南海トラフ地震と聞くと、「いつかは起こるかもしれないけど、正直いつ起こるのかはわからないし……」と、漠然と不安を感じている方も多いのではないでしょうか。
2025年1月、政府の地震調査委員会が「南海トラフ地震が今後30年以内に起こる確率を70〜80%から80%程度に引き上げた」という発表をしたことで、日本列島に住む私たちの不安は、さらにかき立てられているように思います。
でも、この「80%程度」っていったいどういう意味なのでしょう。
実際にどのくらい切迫しているのか、そして私たちはどんな備えをすればいいのでしょうか。
今回は、南海トラフ地震の基礎知識や、他の地域でも懸念されている地震リスク、さらにはその「確率」が示す本当の意味などを、できるだけわかりやすくまとめてみました。
少し長くなりますが、一緒にリスクと向き合いながら、冷静に考えていきましょう。
南海トラフ地震とは?仕組みと基本知識
まず、南海トラフ地震とはどんなものかを簡単におさらいしておきたいと思います。

南海トラフというのは、静岡県の駿河湾から九州東方沖あたりまで、ざっと数百キロにわたって続く深さ4,000メートル規模の海底の溝のことをいいます。
ここでは、フィリピン海プレートがユーラシアプレート(あるいは日本列島側のプレート)の下に沈み込んでいるので、どんどんひずみがたまっていき、あるときそれが一気に解放されて巨大地震が発生するのです。

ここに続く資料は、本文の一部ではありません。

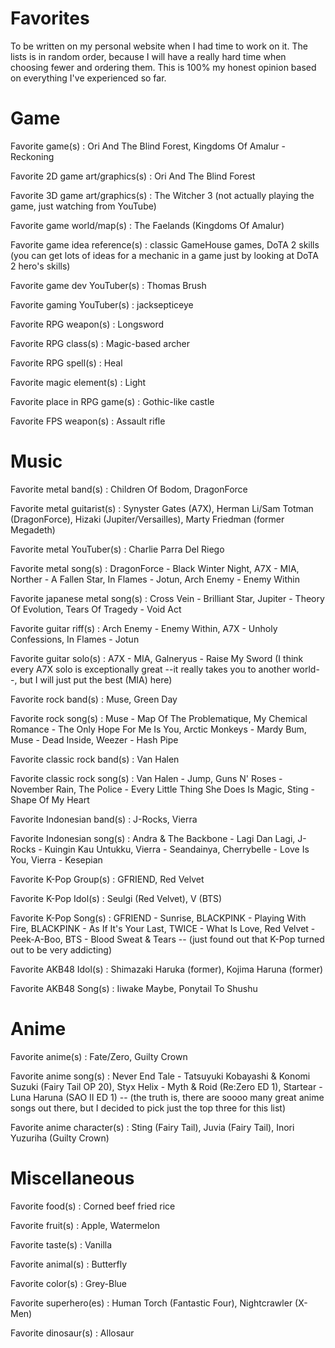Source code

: # Favorites
To be written on my personal website when I had time to work on it. The lists is in random order, because I will have a really hard time when choosing fewer and ordering them. This is 100% my honest opinion based on everything I've experienced so far.

# Game
Favorite game(s) : Ori And The Blind Forest, Kingdoms Of Amalur - Reckoning

Favorite 2D game art/graphics(s) : Ori And The Blind Forest

Favorite 3D game art/graphics(s) : The Witcher 3 (not actually playing the game, just watching from YouTube)

Favorite game world/map(s) : The Faelands (Kingdoms Of Amalur)

Favorite game idea reference(s) : classic GameHouse games, DoTA 2 skills (you can get lots of ideas for a mechanic in a game just by looking at DoTA 2 hero's skills)

Favorite game dev YouTuber(s) : Thomas Brush

Favorite gaming YouTuber(s) : jacksepticeye

Favorite RPG weapon(s) : Longsword

Favorite RPG class(s) : Magic-based archer

Favorite RPG spell(s) : Heal

Favorite magic element(s) : Light

Favorite place in RPG game(s) : Gothic-like castle

Favorite FPS weapon(s) : Assault rifle

# Music
Favorite metal band(s) : Children Of Bodom, DragonForce

Favorite metal guitarist(s) : Synyster Gates (A7X), Herman Li/Sam Totman (DragonForce), Hizaki (Jupiter/Versailles), Marty Friedman (former Megadeth)

Favorite metal YouTuber(s) : Charlie Parra Del Riego

Favorite metal song(s) : DragonForce - Black Winter Night, A7X - MIA, Norther - A Fallen Star, In Flames - Jotun, Arch Enemy - Enemy Within

Favorite japanese metal song(s) : Cross Vein - Brilliant Star, Jupiter - Theory Of Evolution, Tears Of Tragedy - Void Act

Favorite guitar riff(s) : Arch Enemy - Enemy Within, A7X - Unholy Confessions, In Flames - Jotun

Favorite guitar solo(s) : A7X - MIA, Galneryus - Raise My Sword (I think every A7X solo is exceptionally great --it really takes you to another world--, but I will just put the best (MIA) here)

Favorite rock band(s) : Muse, Green Day

Favorite rock song(s) : Muse - Map Of The Problematique, My Chemical Romance - The Only Hope For Me Is You, Arctic Monkeys - Mardy Bum, Muse - Dead Inside, Weezer - Hash Pipe

Favorite classic rock band(s) : Van Halen

Favorite classic rock song(s) : Van Halen - Jump, Guns N' Roses - November Rain, The Police - Every Little Thing She Does Is Magic, Sting - Shape Of My Heart

Favorite Indonesian band(s) : J-Rocks, Vierra

Favorite Indonesian song(s) : Andra & The Backbone - Lagi Dan Lagi, J-Rocks - Kuingin Kau Untukku, Vierra - Seandainya, Cherrybelle - Love Is You, Vierra - Kesepian

Favorite K-Pop Group(s) : GFRIEND, Red Velvet

Favorite K-Pop Idol(s) : Seulgi (Red Velvet), V (BTS)

Favorite K-Pop Song(s) : GFRIEND - Sunrise, BLACKPINK - Playing With Fire, BLACKPINK - As If It's Your Last, TWICE - What Is Love, Red Velvet - Peek-A-Boo, BTS - Blood Sweat & Tears -- (just found out that K-Pop turned out to be very addicting)

Favorite AKB48 Idol(s) : Shimazaki Haruka (former), Kojima Haruna (former)

Favorite AKB48 Song(s) : Iiwake Maybe, Ponytail To Shushu

# Anime
Favorite anime(s) : Fate/Zero, Guilty Crown

Favorite anime song(s) : Never End Tale - Tatsuyuki Kobayashi & Konomi Suzuki (Fairy Tail OP 20), Styx Helix - Myth & Roid (Re:Zero ED 1), Startear - Luna Haruna (SAO II ED 1) -- (the truth is, there are soooo many great anime songs out there, but I decided to pick just the top three for this list)

Favorite anime character(s) : Sting (Fairy Tail), Juvia (Fairy Tail), Inori Yuzuriha (Guilty Crown)

# Miscellaneous
Favorite food(s) : Corned beef fried rice

Favorite fruit(s) : Apple, Watermelon

Favorite taste(s) : Vanilla

Favorite animal(s) : Butterfly

Favorite color(s) : Grey-Blue

Favorite superhero(es) : Human Torch (Fantastic Four), Nightcrawler (X-Men)

Favorite dinosaur(s) : Allosaur
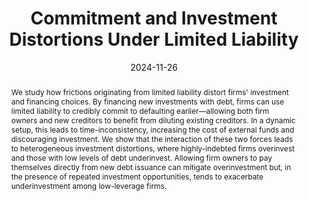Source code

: ---
# Documentation: https://sourcethemes.com/academic/docs/managing-content/

title: 'Commitment and Investment Distortions Under Limited Liability'
subtitle: ''
summary: 'By financing new investments with debt, firms can use limited liability to credibly commit to defaulting earlier—allowing both firm owners and new creditors to benefit from diluting existing creditors.'
authors:
- Jesse Perla
- Carolin Pflueger
- Michal Szkup
categories: []
date: '2024-11-26'
lastmod: 2024-11-26T13:19:59.050789Z
featured: true
draft: false

# Featured image
# To use, add an image named `featured.jpg/png` to your page's folder.
# Focal points: Smart, Center, TopLeft, Top, TopRight, Left, Right, BottomLeft, Bottom, BottomRight.
image:
  caption: 'Claims to cashflows for new debt, old debt, and equity'
  focal_point: 'Right'
  preview_only: false

# Projects (optional).
#   Associate this post with one or more of your projects.
#   Simply enter your project's folder or file name without extension.
#   E.g. `projects = ["internal-project"]` references `content/project/deep-learning/index.md`.
projects: ["financial-frictions"]
publishDate: '2024-11-26T13:19:59.050789Z'
publication_types:
- 2
publication: '**Journal of Economic Theory**'
abstract: "We study how frictions originating from limited liability distort firms' investment and financing choices. By financing new investments with debt, firms can use limited liability to credibly commit to defaulting earlier—allowing both firm owners and new creditors to benefit from diluting existing creditors. In a dynamic setup, this leads to time-inconsistency, increasing the cost of external funds and discouraging investment. We show that the interaction of these two forces leads to heterogeneous investment distortions, where highly-indebted firms overinvest and those with low levels of debt underinvest. Allowing firm owners to pay themselves directly from new debt issuance can mitigate overinvestment but, in the presence of repeated investment opportunities, tends to exacerbate underinvestment among low-leverage firms."
---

つまり、エネルギーをパンパンに蓄えたゴムが、バチンとはじけるようなイメージですね。
過去の南海トラフ地震から見える周期性
歴史を振り返ると、南海トラフ地震はおよそ100年から150年の間隔で繰り返し起こってきました。
代表的なのが1707年の宝永地震、1854年の安政東海地震・南海地震、1944年の昭和東南海地震、そして1946年の昭和南海地震などです。
昭和南海地震からは、もうすでに約80年が経過しています。
そう聞くと、そろそろ次が来てもおかしくない時期かもしれない……という気持ちになってきますよね。
実際に地震調査委員会が過去のデータやプレートの動きのモデルを用いて予測をする中で、2013年には「60%から70%」、2014年には「70%程度」、2018年には「70%から80%」と徐々に確率を上げてきて、2025年には「80%程度」に引き上げられたという流れがあります。
「80%」の意味―今すぐ起こるわけではない
でも、ここで重要なのは「80%程度」イコール「今すぐ起きる」というわけではないということです。
この確率は「今後30年以内に地震が起こる可能性」の数値であって、いわば長期的な確率論に基づいたものなんです。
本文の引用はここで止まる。